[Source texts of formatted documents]
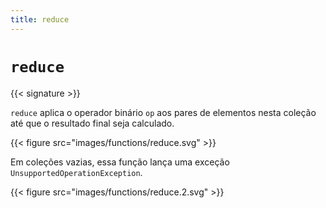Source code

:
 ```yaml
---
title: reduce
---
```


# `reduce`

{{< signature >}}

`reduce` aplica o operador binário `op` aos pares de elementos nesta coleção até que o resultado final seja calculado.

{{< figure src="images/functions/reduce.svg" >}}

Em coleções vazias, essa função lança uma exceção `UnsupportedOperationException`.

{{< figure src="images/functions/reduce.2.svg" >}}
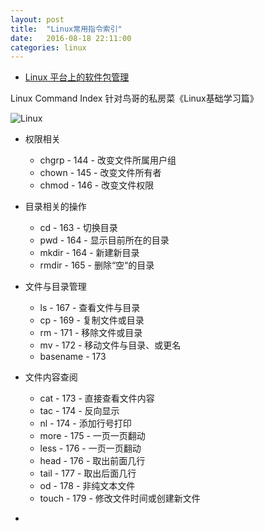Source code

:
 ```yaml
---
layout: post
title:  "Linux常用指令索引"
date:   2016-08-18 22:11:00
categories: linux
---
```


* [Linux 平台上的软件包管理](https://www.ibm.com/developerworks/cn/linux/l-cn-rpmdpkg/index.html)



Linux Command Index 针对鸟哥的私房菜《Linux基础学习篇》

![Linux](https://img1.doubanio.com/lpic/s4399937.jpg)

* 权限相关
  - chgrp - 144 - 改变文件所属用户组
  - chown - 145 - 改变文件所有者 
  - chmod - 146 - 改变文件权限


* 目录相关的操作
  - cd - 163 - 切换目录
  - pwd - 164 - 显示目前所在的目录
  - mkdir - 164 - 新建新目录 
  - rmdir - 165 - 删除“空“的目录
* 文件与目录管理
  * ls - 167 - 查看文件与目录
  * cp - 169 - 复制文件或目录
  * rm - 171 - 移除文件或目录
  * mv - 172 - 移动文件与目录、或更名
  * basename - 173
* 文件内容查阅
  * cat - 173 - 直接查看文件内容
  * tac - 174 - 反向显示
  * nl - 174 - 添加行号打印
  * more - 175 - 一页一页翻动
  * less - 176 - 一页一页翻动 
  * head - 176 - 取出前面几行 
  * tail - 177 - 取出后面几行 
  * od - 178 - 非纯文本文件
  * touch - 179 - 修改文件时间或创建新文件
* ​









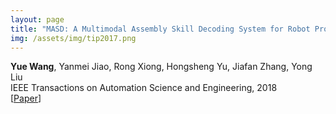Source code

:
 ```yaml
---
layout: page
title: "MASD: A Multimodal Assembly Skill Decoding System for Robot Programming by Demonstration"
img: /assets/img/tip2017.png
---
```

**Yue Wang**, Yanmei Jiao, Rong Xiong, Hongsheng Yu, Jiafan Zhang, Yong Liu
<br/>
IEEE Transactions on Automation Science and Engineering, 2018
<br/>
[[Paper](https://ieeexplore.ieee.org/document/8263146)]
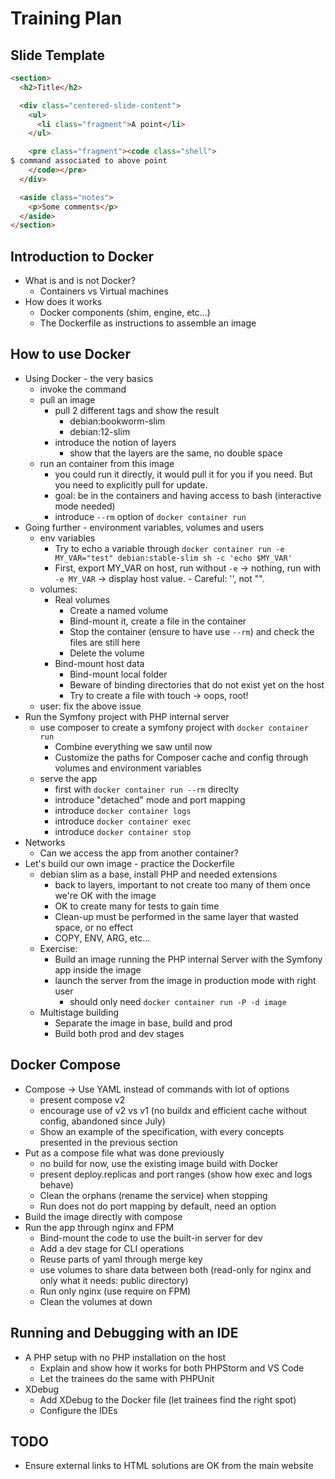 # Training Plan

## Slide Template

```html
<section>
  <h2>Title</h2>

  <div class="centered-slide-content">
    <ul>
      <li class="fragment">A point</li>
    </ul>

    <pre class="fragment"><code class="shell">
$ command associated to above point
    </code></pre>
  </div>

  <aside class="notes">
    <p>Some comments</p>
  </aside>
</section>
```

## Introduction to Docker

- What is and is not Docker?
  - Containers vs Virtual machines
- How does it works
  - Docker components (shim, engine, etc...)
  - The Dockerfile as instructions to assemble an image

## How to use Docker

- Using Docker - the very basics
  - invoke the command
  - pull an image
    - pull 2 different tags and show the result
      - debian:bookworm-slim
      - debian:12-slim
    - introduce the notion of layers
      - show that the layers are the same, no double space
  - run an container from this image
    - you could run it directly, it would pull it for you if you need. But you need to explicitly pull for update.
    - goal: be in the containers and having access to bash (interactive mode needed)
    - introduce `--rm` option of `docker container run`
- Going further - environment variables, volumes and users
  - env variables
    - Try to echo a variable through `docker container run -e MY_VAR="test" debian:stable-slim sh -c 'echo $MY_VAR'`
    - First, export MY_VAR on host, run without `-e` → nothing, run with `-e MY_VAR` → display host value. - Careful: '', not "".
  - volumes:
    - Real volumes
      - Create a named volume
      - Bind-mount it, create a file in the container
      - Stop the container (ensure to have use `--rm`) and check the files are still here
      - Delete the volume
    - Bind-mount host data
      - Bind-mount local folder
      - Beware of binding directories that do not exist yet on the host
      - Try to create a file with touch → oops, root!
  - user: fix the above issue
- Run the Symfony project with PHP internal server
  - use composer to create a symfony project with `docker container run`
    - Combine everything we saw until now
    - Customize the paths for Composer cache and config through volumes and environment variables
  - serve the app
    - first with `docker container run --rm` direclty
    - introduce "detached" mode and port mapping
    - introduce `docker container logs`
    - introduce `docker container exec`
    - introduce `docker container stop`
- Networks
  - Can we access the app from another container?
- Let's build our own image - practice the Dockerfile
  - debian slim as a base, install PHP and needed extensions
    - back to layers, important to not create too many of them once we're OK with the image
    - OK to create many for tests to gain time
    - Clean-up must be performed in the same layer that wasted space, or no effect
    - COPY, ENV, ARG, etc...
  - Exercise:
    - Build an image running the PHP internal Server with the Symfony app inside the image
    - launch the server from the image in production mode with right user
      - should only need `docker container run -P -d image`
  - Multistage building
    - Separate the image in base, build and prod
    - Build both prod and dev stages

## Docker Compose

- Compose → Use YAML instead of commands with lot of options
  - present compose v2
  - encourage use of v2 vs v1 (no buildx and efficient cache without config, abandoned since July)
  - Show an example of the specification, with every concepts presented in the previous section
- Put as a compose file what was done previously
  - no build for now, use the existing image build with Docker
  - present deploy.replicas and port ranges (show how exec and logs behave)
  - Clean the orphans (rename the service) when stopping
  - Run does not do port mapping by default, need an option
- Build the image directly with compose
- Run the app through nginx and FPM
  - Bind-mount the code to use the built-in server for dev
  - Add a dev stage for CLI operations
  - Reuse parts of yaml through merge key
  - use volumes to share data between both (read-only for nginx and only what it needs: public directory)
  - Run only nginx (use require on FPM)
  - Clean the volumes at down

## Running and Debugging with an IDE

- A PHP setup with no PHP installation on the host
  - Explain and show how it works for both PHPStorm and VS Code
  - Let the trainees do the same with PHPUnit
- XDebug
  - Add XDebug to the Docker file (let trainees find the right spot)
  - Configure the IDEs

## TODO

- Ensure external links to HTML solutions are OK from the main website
* * *
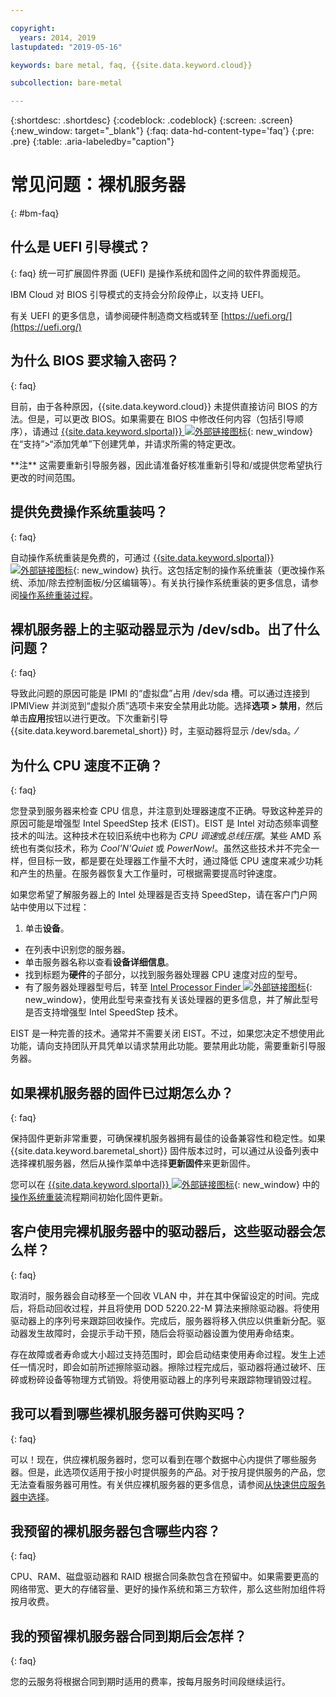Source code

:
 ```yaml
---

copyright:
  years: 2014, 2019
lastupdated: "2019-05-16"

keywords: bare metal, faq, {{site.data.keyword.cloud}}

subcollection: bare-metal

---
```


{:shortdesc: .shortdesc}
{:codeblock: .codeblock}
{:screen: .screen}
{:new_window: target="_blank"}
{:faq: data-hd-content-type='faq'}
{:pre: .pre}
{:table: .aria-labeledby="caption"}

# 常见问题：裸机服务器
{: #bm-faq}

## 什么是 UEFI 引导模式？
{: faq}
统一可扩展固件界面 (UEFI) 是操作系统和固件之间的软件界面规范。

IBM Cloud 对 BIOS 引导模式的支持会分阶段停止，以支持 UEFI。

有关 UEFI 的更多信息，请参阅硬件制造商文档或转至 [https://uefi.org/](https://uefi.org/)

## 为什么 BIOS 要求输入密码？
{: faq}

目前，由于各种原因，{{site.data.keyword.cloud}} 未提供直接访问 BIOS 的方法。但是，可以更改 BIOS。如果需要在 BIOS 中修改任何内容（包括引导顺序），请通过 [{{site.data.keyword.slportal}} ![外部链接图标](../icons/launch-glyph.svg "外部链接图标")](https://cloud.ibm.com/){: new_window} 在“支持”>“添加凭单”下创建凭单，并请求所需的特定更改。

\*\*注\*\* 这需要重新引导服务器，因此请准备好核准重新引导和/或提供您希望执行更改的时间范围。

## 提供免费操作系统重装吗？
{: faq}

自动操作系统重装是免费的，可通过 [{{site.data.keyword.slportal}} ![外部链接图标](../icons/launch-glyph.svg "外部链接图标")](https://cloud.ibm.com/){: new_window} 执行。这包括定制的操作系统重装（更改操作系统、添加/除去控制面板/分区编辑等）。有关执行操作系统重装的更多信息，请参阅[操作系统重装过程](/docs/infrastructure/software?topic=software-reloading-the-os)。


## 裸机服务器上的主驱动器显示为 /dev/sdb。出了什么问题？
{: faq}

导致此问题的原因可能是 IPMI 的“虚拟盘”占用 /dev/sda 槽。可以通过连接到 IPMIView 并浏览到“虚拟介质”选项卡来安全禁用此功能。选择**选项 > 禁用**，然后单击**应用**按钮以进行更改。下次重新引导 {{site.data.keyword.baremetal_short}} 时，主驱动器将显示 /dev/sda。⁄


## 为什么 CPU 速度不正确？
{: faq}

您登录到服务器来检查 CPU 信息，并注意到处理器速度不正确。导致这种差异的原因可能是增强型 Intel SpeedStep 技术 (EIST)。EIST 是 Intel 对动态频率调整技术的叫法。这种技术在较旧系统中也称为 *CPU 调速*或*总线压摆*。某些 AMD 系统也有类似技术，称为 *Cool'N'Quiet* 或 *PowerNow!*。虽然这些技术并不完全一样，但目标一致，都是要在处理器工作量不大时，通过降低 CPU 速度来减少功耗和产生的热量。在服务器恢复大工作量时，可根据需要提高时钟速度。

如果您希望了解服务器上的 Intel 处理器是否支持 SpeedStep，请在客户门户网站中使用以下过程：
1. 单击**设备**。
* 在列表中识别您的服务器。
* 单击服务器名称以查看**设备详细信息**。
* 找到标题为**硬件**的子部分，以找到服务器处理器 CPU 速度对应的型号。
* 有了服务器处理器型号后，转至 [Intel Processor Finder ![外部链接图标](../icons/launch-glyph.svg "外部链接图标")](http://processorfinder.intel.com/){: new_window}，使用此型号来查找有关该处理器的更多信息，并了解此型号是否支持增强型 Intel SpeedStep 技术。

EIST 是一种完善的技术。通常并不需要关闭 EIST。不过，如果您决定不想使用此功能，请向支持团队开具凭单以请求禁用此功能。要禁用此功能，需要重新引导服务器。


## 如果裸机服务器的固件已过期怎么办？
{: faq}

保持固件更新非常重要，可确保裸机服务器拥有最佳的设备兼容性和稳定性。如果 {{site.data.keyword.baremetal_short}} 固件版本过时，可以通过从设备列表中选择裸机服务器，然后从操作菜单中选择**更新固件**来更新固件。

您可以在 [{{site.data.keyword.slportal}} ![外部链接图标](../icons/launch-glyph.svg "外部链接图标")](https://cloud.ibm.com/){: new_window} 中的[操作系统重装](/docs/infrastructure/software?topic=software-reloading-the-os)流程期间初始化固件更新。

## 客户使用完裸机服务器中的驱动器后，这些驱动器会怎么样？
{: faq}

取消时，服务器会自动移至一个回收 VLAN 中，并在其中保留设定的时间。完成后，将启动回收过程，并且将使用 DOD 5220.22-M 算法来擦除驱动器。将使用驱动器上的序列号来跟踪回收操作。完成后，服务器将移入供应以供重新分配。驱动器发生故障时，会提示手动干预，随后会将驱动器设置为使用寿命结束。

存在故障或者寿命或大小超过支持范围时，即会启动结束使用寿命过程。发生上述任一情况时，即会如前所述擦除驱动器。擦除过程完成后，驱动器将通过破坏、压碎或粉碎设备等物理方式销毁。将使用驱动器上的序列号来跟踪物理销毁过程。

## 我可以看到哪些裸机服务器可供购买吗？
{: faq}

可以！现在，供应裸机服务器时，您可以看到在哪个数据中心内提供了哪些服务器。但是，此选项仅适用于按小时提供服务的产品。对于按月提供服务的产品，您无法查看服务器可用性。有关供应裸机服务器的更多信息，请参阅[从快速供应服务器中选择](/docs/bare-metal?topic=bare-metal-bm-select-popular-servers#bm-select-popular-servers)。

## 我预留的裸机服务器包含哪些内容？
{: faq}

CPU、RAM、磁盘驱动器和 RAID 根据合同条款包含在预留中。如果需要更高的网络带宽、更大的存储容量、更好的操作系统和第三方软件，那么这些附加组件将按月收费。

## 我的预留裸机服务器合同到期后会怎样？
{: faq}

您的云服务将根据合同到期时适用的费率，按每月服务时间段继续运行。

_Task objective_
From the records above, pull every line that carries the word "reduce".

_Task solution_
title: reduce
# `reduce`
`reduce` aplica o operador binário `op` aos pares de elementos nesta coleção até que o resultado final seja calculado.
{{< figure src="images/functions/reduce.svg" >}}
{{< figure src="images/functions/reduce.2.svg" >}}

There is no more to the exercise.